WORK ORDER: The data below is to be transcribed word for word; pictures are to be excluded.

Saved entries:
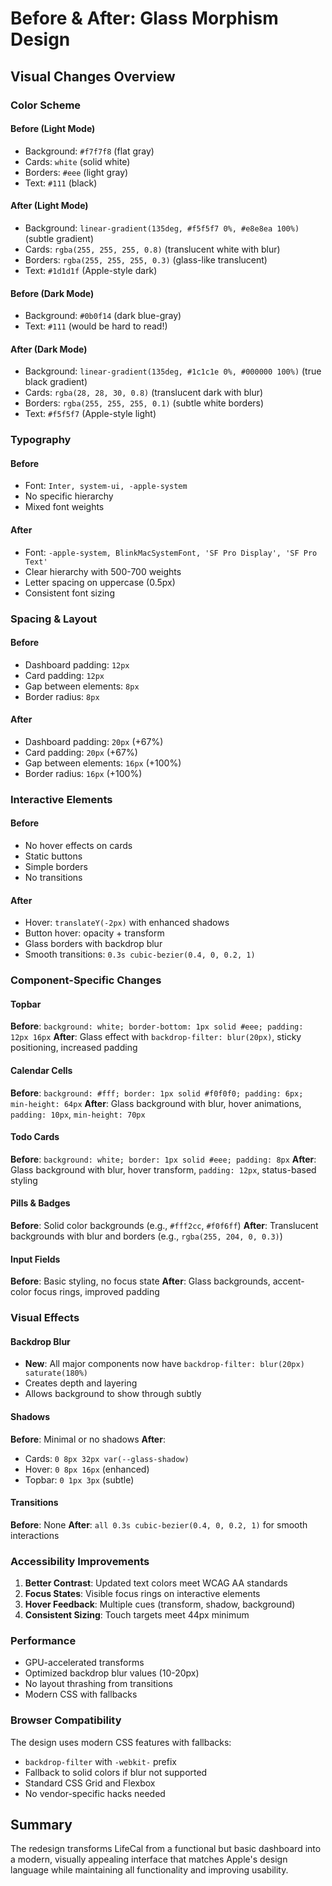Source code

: # Before & After: Glass Morphism Design

## Visual Changes Overview

### Color Scheme

#### Before (Light Mode)
- Background: `#f7f7f8` (flat gray)
- Cards: `white` (solid white)
- Borders: `#eee` (light gray)
- Text: `#111` (black)

#### After (Light Mode)
- Background: `linear-gradient(135deg, #f5f5f7 0%, #e8e8ea 100%)` (subtle gradient)
- Cards: `rgba(255, 255, 255, 0.8)` (translucent white with blur)
- Borders: `rgba(255, 255, 255, 0.3)` (glass-like translucent)
- Text: `#1d1d1f` (Apple-style dark)

#### Before (Dark Mode)
- Background: `#0b0f14` (dark blue-gray)
- Text: `#111` (would be hard to read!)

#### After (Dark Mode)
- Background: `linear-gradient(135deg, #1c1c1e 0%, #000000 100%)` (true black gradient)
- Cards: `rgba(28, 28, 30, 0.8)` (translucent dark with blur)
- Borders: `rgba(255, 255, 255, 0.1)` (subtle white borders)
- Text: `#f5f5f7` (Apple-style light)

### Typography

#### Before
- Font: `Inter, system-ui, -apple-system`
- No specific hierarchy
- Mixed font weights

#### After
- Font: `-apple-system, BlinkMacSystemFont, 'SF Pro Display', 'SF Pro Text'`
- Clear hierarchy with 500-700 weights
- Letter spacing on uppercase (0.5px)
- Consistent font sizing

### Spacing & Layout

#### Before
- Dashboard padding: `12px`
- Card padding: `12px`
- Gap between elements: `8px`
- Border radius: `8px`

#### After
- Dashboard padding: `20px` (+67%)
- Card padding: `20px` (+67%)
- Gap between elements: `16px` (+100%)
- Border radius: `16px` (+100%)

### Interactive Elements

#### Before
- No hover effects on cards
- Static buttons
- Simple borders
- No transitions

#### After
- Hover: `translateY(-2px)` with enhanced shadows
- Button hover: opacity + transform
- Glass borders with backdrop blur
- Smooth transitions: `0.3s cubic-bezier(0.4, 0, 0.2, 1)`

### Component-Specific Changes

#### Topbar
**Before**: `background: white; border-bottom: 1px solid #eee; padding: 12px 16px`
**After**: Glass effect with `backdrop-filter: blur(20px)`, sticky positioning, increased padding

#### Calendar Cells
**Before**: `background: #fff; border: 1px solid #f0f0f0; padding: 6px; min-height: 64px`
**After**: Glass background with blur, hover animations, `padding: 10px`, `min-height: 70px`

#### Todo Cards
**Before**: `background: white; border: 1px solid #eee; padding: 8px`
**After**: Glass background with blur, hover transform, `padding: 12px`, status-based styling

#### Pills & Badges
**Before**: Solid color backgrounds (e.g., `#fff2cc`, `#f0f6ff`)
**After**: Translucent backgrounds with blur and borders (e.g., `rgba(255, 204, 0, 0.3)`)

#### Input Fields
**Before**: Basic styling, no focus state
**After**: Glass backgrounds, accent-color focus rings, improved padding

### Visual Effects

#### Backdrop Blur
- **New**: All major components now have `backdrop-filter: blur(20px) saturate(180%)`
- Creates depth and layering
- Allows background to show through subtly

#### Shadows
**Before**: Minimal or no shadows
**After**: 
- Cards: `0 8px 32px var(--glass-shadow)`
- Hover: `0 8px 16px` (enhanced)
- Topbar: `0 1px 3px` (subtle)

#### Transitions
**Before**: None
**After**: `all 0.3s cubic-bezier(0.4, 0, 0.2, 1)` for smooth interactions

### Accessibility Improvements

1. **Better Contrast**: Updated text colors meet WCAG AA standards
2. **Focus States**: Visible focus rings on interactive elements
3. **Hover Feedback**: Multiple cues (transform, shadow, background)
4. **Consistent Sizing**: Touch targets meet 44px minimum

### Performance

- GPU-accelerated transforms
- Optimized backdrop blur values (10-20px)
- No layout thrashing from transitions
- Modern CSS with fallbacks

### Browser Compatibility

The design uses modern CSS features with fallbacks:
- `backdrop-filter` with `-webkit-` prefix
- Fallback to solid colors if blur not supported
- Standard CSS Grid and Flexbox
- No vendor-specific hacks needed

## Summary

The redesign transforms LifeCal from a functional but basic dashboard into a modern, visually appealing interface that matches Apple's design language while maintaining all functionality and improving usability.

THE ANSWER:
Source code

: # Before & After: Glass Morphism Design

## Visual Changes Overview

### Color Scheme

#### Before (Light Mode)
- Background: `#f7f7f8` (flat gray)
- Cards: `white` (solid white)
- Borders: `#eee` (light gray)
- Text: `#111` (black)

#### After (Light Mode)
- Background: `linear-gradient(135deg, #f5f5f7 0%, #e8e8ea 100%)` (subtle gradient)
- Cards: `rgba(255, 255, 255, 0.8)` (translucent white with blur)
- Borders: `rgba(255, 255, 255, 0.3)` (glass-like translucent)
- Text: `#1d1d1f` (Apple-style dark)

#### Before (Dark Mode)
- Background: `#0b0f14` (dark blue-gray)
- Text: `#111` (would be hard to read!)

#### After (Dark Mode)
- Background: `linear-gradient(135deg, #1c1c1e 0%, #000000 100%)` (true black gradient)
- Cards: `rgba(28, 28, 30, 0.8)` (translucent dark with blur)
- Borders: `rgba(255, 255, 255, 0.1)` (subtle white borders)
- Text: `#f5f5f7` (Apple-style light)

### Typography

#### Before
- Font: `Inter, system-ui, -apple-system`
- No specific hierarchy
- Mixed font weights

#### After
- Font: `-apple-system, BlinkMacSystemFont, 'SF Pro Display', 'SF Pro Text'`
- Clear hierarchy with 500-700 weights
- Letter spacing on uppercase (0.5px)
- Consistent font sizing

### Spacing & Layout

#### Before
- Dashboard padding: `12px`
- Card padding: `12px`
- Gap between elements: `8px`
- Border radius: `8px`

#### After
- Dashboard padding: `20px` (+67%)
- Card padding: `20px` (+67%)
- Gap between elements: `16px` (+100%)
- Border radius: `16px` (+100%)

### Interactive Elements

#### Before
- No hover effects on cards
- Static buttons
- Simple borders
- No transitions

#### After
- Hover: `translateY(-2px)` with enhanced shadows
- Button hover: opacity + transform
- Glass borders with backdrop blur
- Smooth transitions: `0.3s cubic-bezier(0.4, 0, 0.2, 1)`

### Component-Specific Changes

#### Topbar
**Before**: `background: white; border-bottom: 1px solid #eee; padding: 12px 16px`
**After**: Glass effect with `backdrop-filter: blur(20px)`, sticky positioning, increased padding

#### Calendar Cells
**Before**: `background: #fff; border: 1px solid #f0f0f0; padding: 6px; min-height: 64px`
**After**: Glass background with blur, hover animations, `padding: 10px`, `min-height: 70px`

#### Todo Cards
**Before**: `background: white; border: 1px solid #eee; padding: 8px`
**After**: Glass background with blur, hover transform, `padding: 12px`, status-based styling

#### Pills & Badges
**Before**: Solid color backgrounds (e.g., `#fff2cc`, `#f0f6ff`)
**After**: Translucent backgrounds with blur and borders (e.g., `rgba(255, 204, 0, 0.3)`)

#### Input Fields
**Before**: Basic styling, no focus state
**After**: Glass backgrounds, accent-color focus rings, improved padding

### Visual Effects

#### Backdrop Blur
- **New**: All major components now have `backdrop-filter: blur(20px) saturate(180%)`
- Creates depth and layering
- Allows background to show through subtly

#### Shadows
**Before**: Minimal or no shadows
**After**: 
- Cards: `0 8px 32px var(--glass-shadow)`
- Hover: `0 8px 16px` (enhanced)
- Topbar: `0 1px 3px` (subtle)

#### Transitions
**Before**: None
**After**: `all 0.3s cubic-bezier(0.4, 0, 0.2, 1)` for smooth interactions

### Accessibility Improvements

1. **Better Contrast**: Updated text colors meet WCAG AA standards
2. **Focus States**: Visible focus rings on interactive elements
3. **Hover Feedback**: Multiple cues (transform, shadow, background)
4. **Consistent Sizing**: Touch targets meet 44px minimum

### Performance

- GPU-accelerated transforms
- Optimized backdrop blur values (10-20px)
- No layout thrashing from transitions
- Modern CSS with fallbacks

### Browser Compatibility

The design uses modern CSS features with fallbacks:
- `backdrop-filter` with `-webkit-` prefix
- Fallback to solid colors if blur not supported
- Standard CSS Grid and Flexbox
- No vendor-specific hacks needed

## Summary

The redesign transforms LifeCal from a functional but basic dashboard into a modern, visually appealing interface that matches Apple's design language while maintaining all functionality and improving usability.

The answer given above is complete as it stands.